• **Data records**
══════
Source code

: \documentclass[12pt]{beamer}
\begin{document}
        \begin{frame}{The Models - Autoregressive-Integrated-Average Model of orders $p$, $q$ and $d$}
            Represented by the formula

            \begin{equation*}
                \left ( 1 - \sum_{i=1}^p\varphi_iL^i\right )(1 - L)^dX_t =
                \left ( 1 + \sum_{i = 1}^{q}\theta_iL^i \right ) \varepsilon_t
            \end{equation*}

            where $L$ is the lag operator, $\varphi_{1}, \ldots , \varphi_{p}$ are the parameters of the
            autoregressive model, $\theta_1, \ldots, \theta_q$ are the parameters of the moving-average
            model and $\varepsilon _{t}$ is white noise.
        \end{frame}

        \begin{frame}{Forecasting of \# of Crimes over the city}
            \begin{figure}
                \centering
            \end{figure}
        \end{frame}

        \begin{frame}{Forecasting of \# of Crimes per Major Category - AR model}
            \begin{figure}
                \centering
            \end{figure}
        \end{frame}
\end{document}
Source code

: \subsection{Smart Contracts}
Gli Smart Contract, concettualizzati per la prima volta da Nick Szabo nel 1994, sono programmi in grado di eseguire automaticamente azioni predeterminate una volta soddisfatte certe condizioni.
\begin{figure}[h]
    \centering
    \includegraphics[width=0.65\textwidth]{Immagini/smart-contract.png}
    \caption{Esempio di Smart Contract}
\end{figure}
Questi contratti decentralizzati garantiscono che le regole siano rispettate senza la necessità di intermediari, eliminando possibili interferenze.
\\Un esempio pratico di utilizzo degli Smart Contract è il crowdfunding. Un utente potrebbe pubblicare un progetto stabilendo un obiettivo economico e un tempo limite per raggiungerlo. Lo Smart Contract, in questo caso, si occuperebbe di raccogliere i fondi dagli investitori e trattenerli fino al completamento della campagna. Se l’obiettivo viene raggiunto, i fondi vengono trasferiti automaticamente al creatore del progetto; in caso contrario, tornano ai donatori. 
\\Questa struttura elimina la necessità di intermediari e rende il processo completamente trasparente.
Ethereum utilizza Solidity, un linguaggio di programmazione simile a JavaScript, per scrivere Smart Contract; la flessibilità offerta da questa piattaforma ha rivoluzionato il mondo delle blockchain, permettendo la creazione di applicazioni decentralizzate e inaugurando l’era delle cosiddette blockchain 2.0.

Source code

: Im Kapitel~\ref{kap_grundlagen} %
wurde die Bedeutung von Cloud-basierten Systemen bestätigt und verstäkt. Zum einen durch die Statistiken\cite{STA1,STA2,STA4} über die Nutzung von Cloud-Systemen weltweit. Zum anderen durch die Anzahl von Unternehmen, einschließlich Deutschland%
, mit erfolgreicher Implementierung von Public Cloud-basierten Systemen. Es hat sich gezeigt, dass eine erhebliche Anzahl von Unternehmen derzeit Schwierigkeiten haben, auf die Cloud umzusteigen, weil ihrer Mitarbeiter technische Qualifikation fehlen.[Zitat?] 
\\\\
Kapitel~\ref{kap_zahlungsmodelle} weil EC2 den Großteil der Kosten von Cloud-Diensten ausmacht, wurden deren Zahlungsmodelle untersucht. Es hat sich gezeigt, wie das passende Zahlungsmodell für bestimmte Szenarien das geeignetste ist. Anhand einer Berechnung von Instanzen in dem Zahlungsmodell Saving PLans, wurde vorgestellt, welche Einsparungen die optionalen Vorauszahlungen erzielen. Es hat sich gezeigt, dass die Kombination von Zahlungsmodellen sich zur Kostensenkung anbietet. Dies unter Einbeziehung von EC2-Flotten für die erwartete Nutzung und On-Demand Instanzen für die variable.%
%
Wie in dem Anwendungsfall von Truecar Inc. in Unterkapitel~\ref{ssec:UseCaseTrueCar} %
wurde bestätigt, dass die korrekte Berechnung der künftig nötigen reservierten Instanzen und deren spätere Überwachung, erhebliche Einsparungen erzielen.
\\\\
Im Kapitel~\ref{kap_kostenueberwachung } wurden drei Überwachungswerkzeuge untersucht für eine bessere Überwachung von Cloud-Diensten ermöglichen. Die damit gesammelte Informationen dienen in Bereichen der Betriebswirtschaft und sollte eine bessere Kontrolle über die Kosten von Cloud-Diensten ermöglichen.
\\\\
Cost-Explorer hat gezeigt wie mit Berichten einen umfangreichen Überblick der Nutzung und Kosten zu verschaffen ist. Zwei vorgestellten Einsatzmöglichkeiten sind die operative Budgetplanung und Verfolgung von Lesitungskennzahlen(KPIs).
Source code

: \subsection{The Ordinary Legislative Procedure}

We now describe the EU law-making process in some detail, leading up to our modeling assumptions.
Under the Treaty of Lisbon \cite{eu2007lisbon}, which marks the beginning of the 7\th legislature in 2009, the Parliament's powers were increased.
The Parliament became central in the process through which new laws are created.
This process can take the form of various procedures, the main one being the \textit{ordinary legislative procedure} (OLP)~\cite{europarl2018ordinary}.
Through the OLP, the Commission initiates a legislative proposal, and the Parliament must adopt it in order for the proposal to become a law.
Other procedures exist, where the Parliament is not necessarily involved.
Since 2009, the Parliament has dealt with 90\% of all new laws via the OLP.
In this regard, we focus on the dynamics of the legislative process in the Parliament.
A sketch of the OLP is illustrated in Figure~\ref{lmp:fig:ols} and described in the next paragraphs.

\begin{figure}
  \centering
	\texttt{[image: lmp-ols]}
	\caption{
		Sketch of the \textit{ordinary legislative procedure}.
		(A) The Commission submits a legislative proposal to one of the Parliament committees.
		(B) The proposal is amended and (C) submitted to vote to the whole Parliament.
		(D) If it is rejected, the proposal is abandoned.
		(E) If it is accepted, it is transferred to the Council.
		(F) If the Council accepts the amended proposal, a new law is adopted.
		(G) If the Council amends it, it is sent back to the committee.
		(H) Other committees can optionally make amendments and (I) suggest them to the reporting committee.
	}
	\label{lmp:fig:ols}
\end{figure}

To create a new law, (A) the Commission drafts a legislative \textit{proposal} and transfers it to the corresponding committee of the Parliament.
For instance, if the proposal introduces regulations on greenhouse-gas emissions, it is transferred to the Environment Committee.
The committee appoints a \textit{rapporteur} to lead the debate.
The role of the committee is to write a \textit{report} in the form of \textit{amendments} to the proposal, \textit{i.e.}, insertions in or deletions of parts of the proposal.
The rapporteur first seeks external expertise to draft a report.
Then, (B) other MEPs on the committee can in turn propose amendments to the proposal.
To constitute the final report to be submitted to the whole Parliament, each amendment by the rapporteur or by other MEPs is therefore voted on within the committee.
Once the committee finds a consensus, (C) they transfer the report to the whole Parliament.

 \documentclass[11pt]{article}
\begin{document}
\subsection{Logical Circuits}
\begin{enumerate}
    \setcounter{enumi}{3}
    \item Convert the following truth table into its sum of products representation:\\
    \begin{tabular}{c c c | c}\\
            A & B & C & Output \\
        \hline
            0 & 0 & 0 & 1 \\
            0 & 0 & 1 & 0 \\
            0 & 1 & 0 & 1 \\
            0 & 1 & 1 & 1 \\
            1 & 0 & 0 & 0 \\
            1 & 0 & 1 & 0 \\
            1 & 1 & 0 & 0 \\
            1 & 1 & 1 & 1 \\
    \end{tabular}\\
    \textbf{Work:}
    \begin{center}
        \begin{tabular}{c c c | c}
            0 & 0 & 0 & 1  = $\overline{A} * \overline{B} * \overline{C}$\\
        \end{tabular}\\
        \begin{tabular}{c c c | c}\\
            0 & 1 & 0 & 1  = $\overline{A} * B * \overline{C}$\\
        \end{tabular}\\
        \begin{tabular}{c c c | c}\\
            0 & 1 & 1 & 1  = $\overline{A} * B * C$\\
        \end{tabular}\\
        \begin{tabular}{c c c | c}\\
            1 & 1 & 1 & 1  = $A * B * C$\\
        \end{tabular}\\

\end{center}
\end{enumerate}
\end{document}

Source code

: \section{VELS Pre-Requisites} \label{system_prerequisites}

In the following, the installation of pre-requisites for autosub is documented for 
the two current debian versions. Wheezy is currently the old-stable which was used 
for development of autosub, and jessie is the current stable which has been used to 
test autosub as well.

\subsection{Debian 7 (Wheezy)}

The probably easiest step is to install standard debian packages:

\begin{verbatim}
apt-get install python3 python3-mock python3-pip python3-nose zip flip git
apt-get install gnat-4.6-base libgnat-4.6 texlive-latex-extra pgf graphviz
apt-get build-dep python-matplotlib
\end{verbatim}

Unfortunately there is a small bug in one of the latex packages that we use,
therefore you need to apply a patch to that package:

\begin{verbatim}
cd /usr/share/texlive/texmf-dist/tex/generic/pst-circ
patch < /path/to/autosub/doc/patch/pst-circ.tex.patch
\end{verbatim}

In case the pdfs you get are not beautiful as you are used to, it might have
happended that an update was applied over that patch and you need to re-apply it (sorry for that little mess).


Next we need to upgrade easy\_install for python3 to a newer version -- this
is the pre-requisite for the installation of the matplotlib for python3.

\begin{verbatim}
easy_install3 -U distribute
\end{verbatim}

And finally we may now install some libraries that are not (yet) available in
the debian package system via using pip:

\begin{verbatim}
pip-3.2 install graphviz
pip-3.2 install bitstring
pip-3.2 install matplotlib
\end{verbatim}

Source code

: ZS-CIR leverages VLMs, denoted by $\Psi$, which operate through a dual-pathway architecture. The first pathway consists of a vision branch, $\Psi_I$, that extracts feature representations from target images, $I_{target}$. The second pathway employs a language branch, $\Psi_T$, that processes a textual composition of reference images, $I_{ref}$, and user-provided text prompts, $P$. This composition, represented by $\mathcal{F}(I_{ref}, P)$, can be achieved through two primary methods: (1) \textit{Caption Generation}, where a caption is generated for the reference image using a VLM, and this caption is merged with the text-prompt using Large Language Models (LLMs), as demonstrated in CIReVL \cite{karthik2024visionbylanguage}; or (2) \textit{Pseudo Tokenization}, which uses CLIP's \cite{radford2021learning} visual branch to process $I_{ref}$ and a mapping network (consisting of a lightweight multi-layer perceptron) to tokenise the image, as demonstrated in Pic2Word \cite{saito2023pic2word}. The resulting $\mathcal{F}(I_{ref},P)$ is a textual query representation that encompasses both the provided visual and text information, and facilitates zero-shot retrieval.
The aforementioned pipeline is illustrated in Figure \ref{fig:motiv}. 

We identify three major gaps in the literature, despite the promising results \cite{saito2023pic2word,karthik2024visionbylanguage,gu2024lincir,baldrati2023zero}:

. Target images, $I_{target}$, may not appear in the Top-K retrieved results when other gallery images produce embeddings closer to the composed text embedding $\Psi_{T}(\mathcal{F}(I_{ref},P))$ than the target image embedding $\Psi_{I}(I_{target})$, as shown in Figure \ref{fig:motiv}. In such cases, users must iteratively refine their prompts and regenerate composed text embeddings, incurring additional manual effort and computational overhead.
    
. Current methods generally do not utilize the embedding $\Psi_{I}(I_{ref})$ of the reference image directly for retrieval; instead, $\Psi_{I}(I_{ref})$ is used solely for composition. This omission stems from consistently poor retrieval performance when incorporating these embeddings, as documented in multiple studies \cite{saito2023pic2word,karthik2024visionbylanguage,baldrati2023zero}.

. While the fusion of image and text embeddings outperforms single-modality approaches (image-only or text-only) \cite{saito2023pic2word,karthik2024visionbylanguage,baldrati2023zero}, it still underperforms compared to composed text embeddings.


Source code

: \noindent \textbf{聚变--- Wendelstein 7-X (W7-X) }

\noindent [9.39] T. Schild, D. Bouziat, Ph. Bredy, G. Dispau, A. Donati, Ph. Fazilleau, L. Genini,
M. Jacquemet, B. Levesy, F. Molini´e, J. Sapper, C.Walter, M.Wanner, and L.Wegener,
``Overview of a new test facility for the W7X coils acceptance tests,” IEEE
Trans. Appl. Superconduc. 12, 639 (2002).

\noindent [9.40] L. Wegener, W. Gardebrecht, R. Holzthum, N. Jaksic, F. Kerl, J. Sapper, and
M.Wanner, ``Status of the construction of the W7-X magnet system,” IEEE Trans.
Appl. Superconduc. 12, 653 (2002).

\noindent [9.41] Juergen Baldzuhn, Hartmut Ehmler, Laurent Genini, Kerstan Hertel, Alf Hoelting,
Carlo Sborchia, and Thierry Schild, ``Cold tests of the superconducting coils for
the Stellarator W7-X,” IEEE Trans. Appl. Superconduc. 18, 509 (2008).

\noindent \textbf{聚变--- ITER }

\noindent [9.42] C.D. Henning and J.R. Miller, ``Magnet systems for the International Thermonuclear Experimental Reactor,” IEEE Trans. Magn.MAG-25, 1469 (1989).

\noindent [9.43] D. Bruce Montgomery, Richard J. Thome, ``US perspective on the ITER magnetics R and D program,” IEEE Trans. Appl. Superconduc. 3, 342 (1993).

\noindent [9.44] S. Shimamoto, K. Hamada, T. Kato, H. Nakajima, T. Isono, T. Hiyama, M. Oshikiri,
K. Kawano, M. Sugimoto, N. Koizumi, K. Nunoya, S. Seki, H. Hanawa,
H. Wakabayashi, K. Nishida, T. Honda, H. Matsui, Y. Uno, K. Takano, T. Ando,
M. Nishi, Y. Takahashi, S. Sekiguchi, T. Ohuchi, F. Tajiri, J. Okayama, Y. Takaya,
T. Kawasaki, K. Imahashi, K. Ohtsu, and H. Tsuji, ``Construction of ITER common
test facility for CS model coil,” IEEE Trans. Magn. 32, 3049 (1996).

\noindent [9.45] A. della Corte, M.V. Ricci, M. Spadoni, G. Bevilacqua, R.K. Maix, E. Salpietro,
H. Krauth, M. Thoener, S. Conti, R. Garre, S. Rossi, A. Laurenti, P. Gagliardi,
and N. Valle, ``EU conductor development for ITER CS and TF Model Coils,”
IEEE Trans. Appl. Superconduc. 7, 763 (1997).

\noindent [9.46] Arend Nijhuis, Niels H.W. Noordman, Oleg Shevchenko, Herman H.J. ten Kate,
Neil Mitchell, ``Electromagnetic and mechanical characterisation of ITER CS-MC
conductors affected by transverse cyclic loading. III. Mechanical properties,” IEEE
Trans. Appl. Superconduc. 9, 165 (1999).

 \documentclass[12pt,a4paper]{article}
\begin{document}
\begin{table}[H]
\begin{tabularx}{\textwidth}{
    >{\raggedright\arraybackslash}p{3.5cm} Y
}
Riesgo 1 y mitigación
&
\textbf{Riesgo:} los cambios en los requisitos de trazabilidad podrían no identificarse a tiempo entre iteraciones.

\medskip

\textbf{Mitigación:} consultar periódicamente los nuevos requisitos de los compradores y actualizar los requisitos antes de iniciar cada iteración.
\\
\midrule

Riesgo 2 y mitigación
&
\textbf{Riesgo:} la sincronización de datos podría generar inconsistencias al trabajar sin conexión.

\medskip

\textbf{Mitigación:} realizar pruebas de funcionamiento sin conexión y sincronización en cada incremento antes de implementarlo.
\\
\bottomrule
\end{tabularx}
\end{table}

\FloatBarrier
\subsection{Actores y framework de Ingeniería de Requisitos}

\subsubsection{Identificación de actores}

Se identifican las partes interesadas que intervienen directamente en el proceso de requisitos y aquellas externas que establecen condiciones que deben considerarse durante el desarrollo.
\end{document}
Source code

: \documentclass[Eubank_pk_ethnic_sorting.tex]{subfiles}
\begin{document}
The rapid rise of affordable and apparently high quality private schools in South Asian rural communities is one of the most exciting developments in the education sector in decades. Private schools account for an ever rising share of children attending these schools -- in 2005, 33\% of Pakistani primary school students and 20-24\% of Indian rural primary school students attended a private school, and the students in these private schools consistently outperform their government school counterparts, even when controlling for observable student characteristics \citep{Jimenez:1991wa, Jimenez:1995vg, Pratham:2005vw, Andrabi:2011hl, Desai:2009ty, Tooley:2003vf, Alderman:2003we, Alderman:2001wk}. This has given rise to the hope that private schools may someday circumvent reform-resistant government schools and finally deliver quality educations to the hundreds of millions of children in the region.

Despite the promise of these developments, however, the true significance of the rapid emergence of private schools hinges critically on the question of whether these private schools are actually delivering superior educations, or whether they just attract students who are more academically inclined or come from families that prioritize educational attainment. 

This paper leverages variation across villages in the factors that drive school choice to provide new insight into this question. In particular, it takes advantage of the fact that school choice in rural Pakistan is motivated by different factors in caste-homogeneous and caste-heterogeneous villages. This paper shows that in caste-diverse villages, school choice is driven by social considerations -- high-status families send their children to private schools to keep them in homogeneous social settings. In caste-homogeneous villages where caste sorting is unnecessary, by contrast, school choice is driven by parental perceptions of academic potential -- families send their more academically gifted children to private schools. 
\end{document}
══════
• **Problem to solve**
Repeat the lines from the first one in the records through the line containing "where $L$ is", exactly as written, and nothing else.

• **Final answer**
Source code

: \documentclass[12pt]{beamer}
\begin{document}
        \begin{frame}{The Models - Autoregressive-Integrated-Average Model of orders $p$, $q$ and $d$}
            Represented by the formula

            \begin{equation*}
                \left ( 1 - \sum_{i=1}^p\varphi_iL^i\right )(1 - L)^dX_t =
                \left ( 1 + \sum_{i = 1}^{q}\theta_iL^i \right ) \varepsilon_t
            \end{equation*}

            where $L$ is the lag operator, $\varphi_{1}, \ldots , \varphi_{p}$ are the parameters of the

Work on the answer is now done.